The relationship between Mexico and the United States has entered a new, complex reality defined by a shifting global trade landscape, creating both significant opportunities and serious internal challenges for Mexico, experts highlight.

During the AMSOC Fourth Binational Convention, Guillermo Malpica, Executive Director, Alianza in Mexico, noted that with a trade relationship valued at US$1.8 million per minute, the two countries are deeply interconnected. However, he noted this new era requires Mexico to proactively navigate institutional challenges and build upon the current conditions to ensure positive growth.

Mariana Campos, Director General, Mexico Evalúa, assured the United States is in a delicate position in terms of demographics, which offers a key opportunity for Mexico. She noted that since the pandemic, the United States has had a deficit of 300,000 to 800,000 job openings that cannot be filled, a figure projected to grow to 1 million by 2033, positioning Mexico as a crucial labor partner."There is a new reality: the world is no longer unipolar. We have more global powers, and the United States is under a great deal of pressure to compete with China. To do this, the US has to consolidate its leadership through alliances, and Mexico is an important player,” she added.

Campos said that in a multipolar world, Mexico's status as the top US trade partner gives it a significant strategic advantage, especially with the 2026 USMCA revision approaching. She identified the pharmaceutical sector as a key opportunity, where Mexico could attract manufacturing investment to supply North America. However, this would require a two-pronged strategy. "For a time, Mexico may have to import these raw materials, but we must invest in human development to build that capacity in our own country. Therefore, Mexico has to negotiate to ensure it is not penalized with tariffs for these critical manufacturing imports,” Campos noted.
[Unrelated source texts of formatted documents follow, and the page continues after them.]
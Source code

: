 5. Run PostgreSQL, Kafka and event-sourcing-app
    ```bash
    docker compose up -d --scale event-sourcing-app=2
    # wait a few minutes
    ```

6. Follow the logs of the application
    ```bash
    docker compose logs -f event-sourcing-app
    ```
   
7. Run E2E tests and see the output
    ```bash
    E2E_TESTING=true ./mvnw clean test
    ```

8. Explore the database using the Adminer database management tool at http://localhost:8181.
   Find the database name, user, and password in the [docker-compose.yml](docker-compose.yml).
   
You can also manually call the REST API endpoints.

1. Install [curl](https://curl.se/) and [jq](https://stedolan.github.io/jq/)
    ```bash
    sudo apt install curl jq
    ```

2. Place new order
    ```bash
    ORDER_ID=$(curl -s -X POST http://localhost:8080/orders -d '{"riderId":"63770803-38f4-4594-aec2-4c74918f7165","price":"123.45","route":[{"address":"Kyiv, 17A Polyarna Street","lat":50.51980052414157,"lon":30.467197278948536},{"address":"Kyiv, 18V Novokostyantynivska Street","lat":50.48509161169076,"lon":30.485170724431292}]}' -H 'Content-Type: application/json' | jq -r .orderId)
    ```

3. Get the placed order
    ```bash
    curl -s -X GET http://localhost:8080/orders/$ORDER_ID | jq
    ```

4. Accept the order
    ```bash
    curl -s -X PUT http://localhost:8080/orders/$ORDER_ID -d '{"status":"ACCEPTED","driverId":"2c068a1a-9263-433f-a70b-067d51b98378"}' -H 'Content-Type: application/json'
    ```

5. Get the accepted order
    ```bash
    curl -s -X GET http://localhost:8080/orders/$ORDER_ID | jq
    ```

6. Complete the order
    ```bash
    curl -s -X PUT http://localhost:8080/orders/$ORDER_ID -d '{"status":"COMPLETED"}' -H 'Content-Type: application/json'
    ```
Despite these opportunities, Campos noted that Mexico faces significant internal barriers. Low national productivity, a lack of purchasing power, and security issues hinder trade and investment. The high cost and scarcity of key resources like electricity and water were also cited as significant obstacles. 

Verónica Ortiz, Former CEO, Mexican Council on Foreign Affairs (COMEXI), noted that despite the NAFTA, now USMCA, being a trade success for more than 30 years, the main criticism surrounding it is that it has not solved inequality in Mexico when compared to the United States. However, she said that FTAs must be viewed as a leverage for progress, as it is the government’s responsibility to translate investments into social benefits, especially through the creation of formal, well-paid jobs. She noted the USMCA’s strong emphasis on labor rights, such as the requirement for a percentage of auto manufacturing to be done by workers earning at least US$16 per hour, is designed to generate better-paid employment. 
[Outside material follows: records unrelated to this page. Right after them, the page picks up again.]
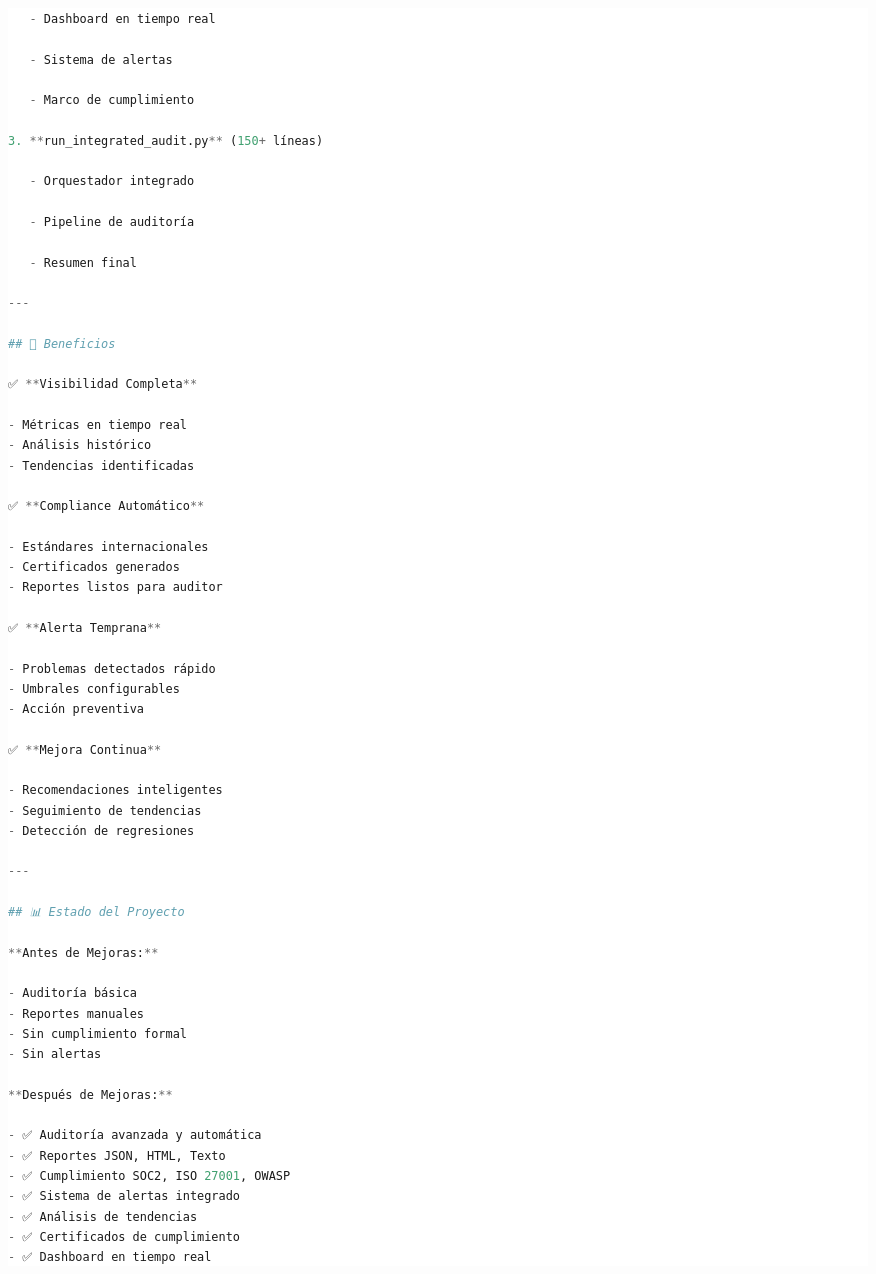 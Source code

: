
 ```python
   - Dashboard en tiempo real

   - Sistema de alertas

   - Marco de cumplimiento

3. **run_integrated_audit.py** (150+ líneas)

   - Orquestador integrado

   - Pipeline de auditoría

   - Resumen final

---

## 🎯 Beneficios

✅ **Visibilidad Completa**

- Métricas en tiempo real
- Análisis histórico
- Tendencias identificadas

✅ **Compliance Automático**

- Estándares internacionales
- Certificados generados
- Reportes listos para auditor

✅ **Alerta Temprana**

- Problemas detectados rápido
- Umbrales configurables
- Acción preventiva

✅ **Mejora Continua**

- Recomendaciones inteligentes
- Seguimiento de tendencias
- Detección de regresiones

---

## 📊 Estado del Proyecto

**Antes de Mejoras:**

- Auditoría básica
- Reportes manuales
- Sin cumplimiento formal
- Sin alertas

**Después de Mejoras:**

- ✅ Auditoría avanzada y automática
- ✅ Reportes JSON, HTML, Texto
- ✅ Cumplimiento SOC2, ISO 27001, OWASP
- ✅ Sistema de alertas integrado
- ✅ Análisis de tendencias
- ✅ Certificados de cumplimiento
- ✅ Dashboard en tiempo real

```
To fully leverage the benefits of USMCA, experts concluded that Mexico must address its internal governance and security issues to become a more reliable partner. This includes proactively building a multidisciplinary team for negotiations with the United States, as well as incorporating modern topics such as AI and microchips into the upcoming treaty review. 

"The truth is that a trade treaty is not a magic wand; you need to provide the right conditions, such as a structure for public security and legal certainty. Everything that President Donald Trump called non-tariff barriers falls into this category. This is the domestic work each country must do to attract investment and become a reliable partner," Ortiz concluded.

Estefanía Cruz, Researcher, UNAM’s Research Center on North America, notes Mexico could also leverage the migrant population in the United States, which he notes, over 70% of them are in a regular migratory status. He said Mexico could do what China did with Shenzhen, when the central government invited those Chinese abroad to go to the city and help develop the now global industrial hub. "We need investors in Mexico, and we can add Mexican migrants to this effort. I believe this is a very important moment to incorporate them, for example, by organizing business or investment opportunity trips for individuals or collective investment. This is a very big opportunity for the country,” she stressed.